No, and that is an important distinction. `ollama launch hermes`, `ollama launch claude-desktop`, `ollama launch opencode`, and similar commands launch other apps and configure them to use Ollama as their model backend. The launched app is responsible for any UI work it does. Ollama is a backend; the launched apps are clients. That arrangement covers chat-style and code-editor-style clients well, but it does not give you an agent that can drive arbitrary Mac apps you did not write yourself, because every launch target has to opt in.
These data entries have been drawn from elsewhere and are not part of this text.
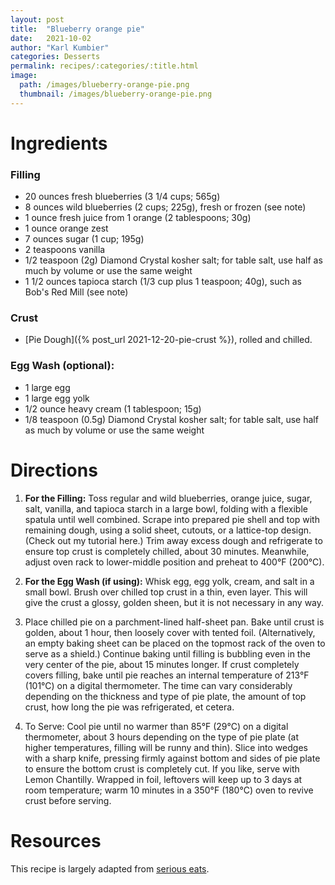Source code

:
 ```yaml
---
layout: post
title:  "Blueberry orange pie"
date:   2021-10-02
author: "Karl Kumbier"
categories: Desserts
permalink: recipes/:categories/:title.html
image:
  path: /images/blueberry-orange-pie.png
  thumbnail: /images/blueberry-orange-pie.png
---
```


# Ingredients

### Filling
* 20 ounces fresh blueberries (3 1/4 cups; 565g)
* 8 ounces wild blueberries (2 cups; 225g), fresh or frozen (see note)
* 1 ounce fresh juice from 1 orange (2 tablespoons; 30g)
* 1 ounce orange zest
* 7 ounces sugar (1 cup; 195g)
* 2 teaspoons vanilla
* 1/2 teaspoon (2g) Diamond Crystal kosher salt; for table salt, use half as much by volume or use the same weight
* 1 1/2 ounces tapioca starch (1/3 cup plus 1 teaspoon; 40g), such as Bob's Red Mill (see note)

### Crust
* [Pie Dough]({% post_url 2021-12-20-pie-crust %}), rolled and chilled.

### Egg Wash (optional):
* 1 large egg
* 1 large egg yolk
* 1/2 ounce heavy cream (1 tablespoon; 15g)
* 1/8 teaspoon (0.5g) Diamond Crystal kosher salt; for table salt, use half as much by volume or use the same weight

# Directions

1. **For the Filling:** Toss regular and wild blueberries, orange juice, sugar, salt,
   vanilla, and tapioca starch in a large bowl, folding with a
flexible spatula until well combined. Scrape into prepared pie shell and top
with remaining dough, using a solid sheet, cutouts, or a lattice-top design.
(Check out my tutorial here.) Trim away excess dough and refrigerate to ensure
top crust is completely chilled, about 30 minutes. Meanwhile, adjust oven rack
to lower-middle position and preheat to 400°F (200°C).

2. **For the Egg Wash (if using):** Whisk egg, egg yolk, cream, and salt in a
   small bowl. Brush over chilled top crust in a thin, even layer. This will
give the crust a glossy, golden sheen, but it is not necessary in any way.

3. Place chilled pie on a parchment-lined half-sheet pan. Bake until crust is
golden, about 1 hour, then loosely cover with tented foil. (Alternatively, an
empty baking sheet can be placed on the topmost rack of the oven to serve as a
shield.) Continue baking until filling is bubbling even in the very center of
the pie, about 15 minutes longer. If crust completely covers filling, bake until
pie reaches an internal temperature of 213°F (101°C) on a digital thermometer.
The time can vary considerably depending on the thickness and type of pie plate,
the amount of top crust, how long the pie was refrigerated, et cetera.

4. To Serve: Cool pie until no warmer than 85°F (29°C) on a digital thermometer,
   about 3 hours depending on the type of pie plate (at higher temperatures,
filling will be runny and thin). Slice into wedges with a sharp knife, pressing
firmly against bottom and sides of pie plate to ensure the bottom crust is
completely cut. If you like, serve with Lemon Chantilly. Wrapped in foil,
leftovers will keep up to 3 days at room temperature; warm 10 minutes in a 350°F
(180°C) oven to revive crust before serving.

# Resources

This recipe is largely adapted from [serious
eats](https://www.seriouseats.com/best-blueberry-pie-dessert-recipe).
Fazm sits in the other place: it is itself a launched-by-Ollama-style client, and once attached, it drives every Mac app via the macOS accessibility tree, regardless of whether each app has integrated with Ollama.

What about CVEs or security issues in Ollama 2026?

The 2026 Ollama release stream has been release-note-clean on critical CVEs through v0.23.1 (May 5). The closest item is the OLLAMA_NO_CLOUD=1 setting added in v0.16.2 (Feb 14), which is a privacy-control toggle rather than a vulnerability fix. If you operate Ollama in a multi-user environment, the longstanding rule still applies: do not expose port 11434 directly to the internet, sit it behind a gateway that authenticates and rate-limits. The OpenAI-compat endpoint accepts arbitrary prompts and arbitrary model names with no auth in the default config.

What should I read alongside the Ollama 2026 release notes?

The github.com/ollama/ollama/releases page for the raw changelog and commit lists. The Ollama blog at ollama.com/blog for design rationale. Fazm's source tree at github.com/mediar-ai/fazm to see the consumer-side substrate that turns Ollama's endpoint into a Mac agent, in particular ACPBridge.swift around lines 468 and 2045. And LiteLLM's Anthropic-proxy docs if you want the cleanest shim option between Anthropic-shape clients and Ollama's OpenAI-shape endpoint.